■ EXERCISE DETAILS ■
From the data that follows, set down exactly the lines from the one with "Source code" through the one with "Recently, magnetically insensitive", counting both. Pictures stay out.

■ SOURCE MATERIAL ■
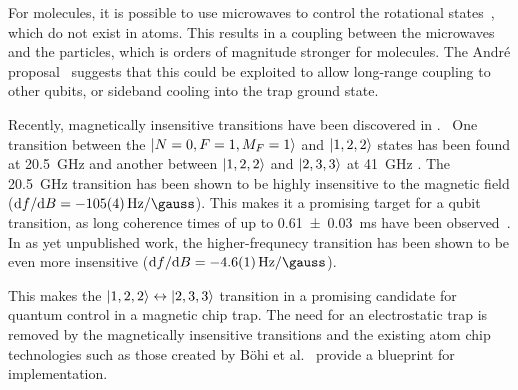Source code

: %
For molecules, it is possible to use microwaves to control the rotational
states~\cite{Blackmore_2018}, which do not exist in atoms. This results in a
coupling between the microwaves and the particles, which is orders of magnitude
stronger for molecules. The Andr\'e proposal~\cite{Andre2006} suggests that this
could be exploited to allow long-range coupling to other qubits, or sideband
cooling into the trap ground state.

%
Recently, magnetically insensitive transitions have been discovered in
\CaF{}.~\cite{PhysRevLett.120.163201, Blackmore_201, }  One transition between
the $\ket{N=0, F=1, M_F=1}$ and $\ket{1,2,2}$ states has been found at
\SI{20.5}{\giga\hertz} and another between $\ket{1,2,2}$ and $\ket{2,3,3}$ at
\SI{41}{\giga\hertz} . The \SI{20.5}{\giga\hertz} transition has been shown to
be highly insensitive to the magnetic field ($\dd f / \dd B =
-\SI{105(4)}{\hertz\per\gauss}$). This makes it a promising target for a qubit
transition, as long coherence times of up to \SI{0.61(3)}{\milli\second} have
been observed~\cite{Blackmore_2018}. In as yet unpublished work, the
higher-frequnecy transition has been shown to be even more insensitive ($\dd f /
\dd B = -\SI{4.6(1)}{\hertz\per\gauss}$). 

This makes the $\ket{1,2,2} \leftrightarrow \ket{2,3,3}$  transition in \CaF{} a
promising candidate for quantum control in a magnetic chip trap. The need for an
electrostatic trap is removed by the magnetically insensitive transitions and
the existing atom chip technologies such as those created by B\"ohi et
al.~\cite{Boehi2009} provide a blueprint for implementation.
==
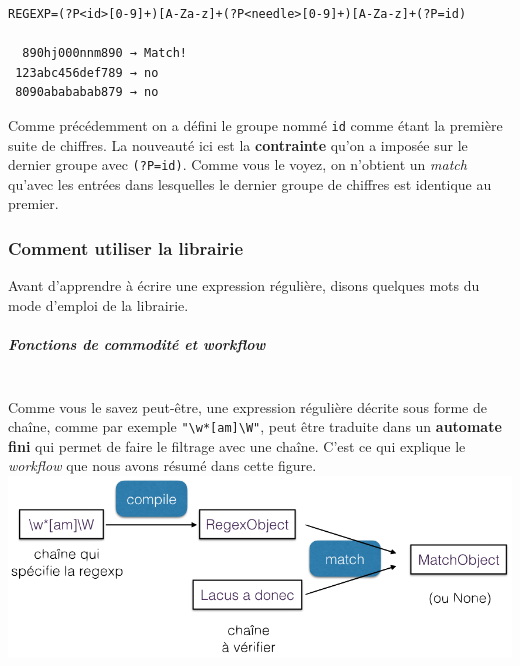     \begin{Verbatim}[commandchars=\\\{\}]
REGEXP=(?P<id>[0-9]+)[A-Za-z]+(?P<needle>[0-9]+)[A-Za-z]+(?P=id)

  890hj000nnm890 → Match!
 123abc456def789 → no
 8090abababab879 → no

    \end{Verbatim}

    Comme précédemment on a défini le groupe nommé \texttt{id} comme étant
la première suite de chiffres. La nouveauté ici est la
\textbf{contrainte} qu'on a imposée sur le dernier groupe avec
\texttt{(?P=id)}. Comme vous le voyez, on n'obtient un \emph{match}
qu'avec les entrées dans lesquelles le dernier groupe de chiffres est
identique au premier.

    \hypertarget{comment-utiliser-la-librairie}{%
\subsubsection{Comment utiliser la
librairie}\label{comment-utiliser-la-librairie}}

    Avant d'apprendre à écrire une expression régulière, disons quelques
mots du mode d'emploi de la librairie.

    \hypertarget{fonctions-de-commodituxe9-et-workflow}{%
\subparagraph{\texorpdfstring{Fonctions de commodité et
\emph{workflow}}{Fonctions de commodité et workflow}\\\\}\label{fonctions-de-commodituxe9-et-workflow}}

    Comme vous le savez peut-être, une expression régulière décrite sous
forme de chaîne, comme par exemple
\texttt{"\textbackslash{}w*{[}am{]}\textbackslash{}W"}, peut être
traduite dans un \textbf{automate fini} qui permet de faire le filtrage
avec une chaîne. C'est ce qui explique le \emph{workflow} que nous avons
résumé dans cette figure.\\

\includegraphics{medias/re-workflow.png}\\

■ OUTPUT OF THE EXERCISE ■
Source code

: %
For molecules, it is possible to use microwaves to control the rotational
states~\cite{Blackmore_2018}, which do not exist in atoms. This results in a
coupling between the microwaves and the particles, which is orders of magnitude
stronger for molecules. The Andr\'e proposal~\cite{Andre2006} suggests that this
could be exploited to allow long-range coupling to other qubits, or sideband
cooling into the trap ground state.

%
Recently, magnetically insensitive transitions have been discovered in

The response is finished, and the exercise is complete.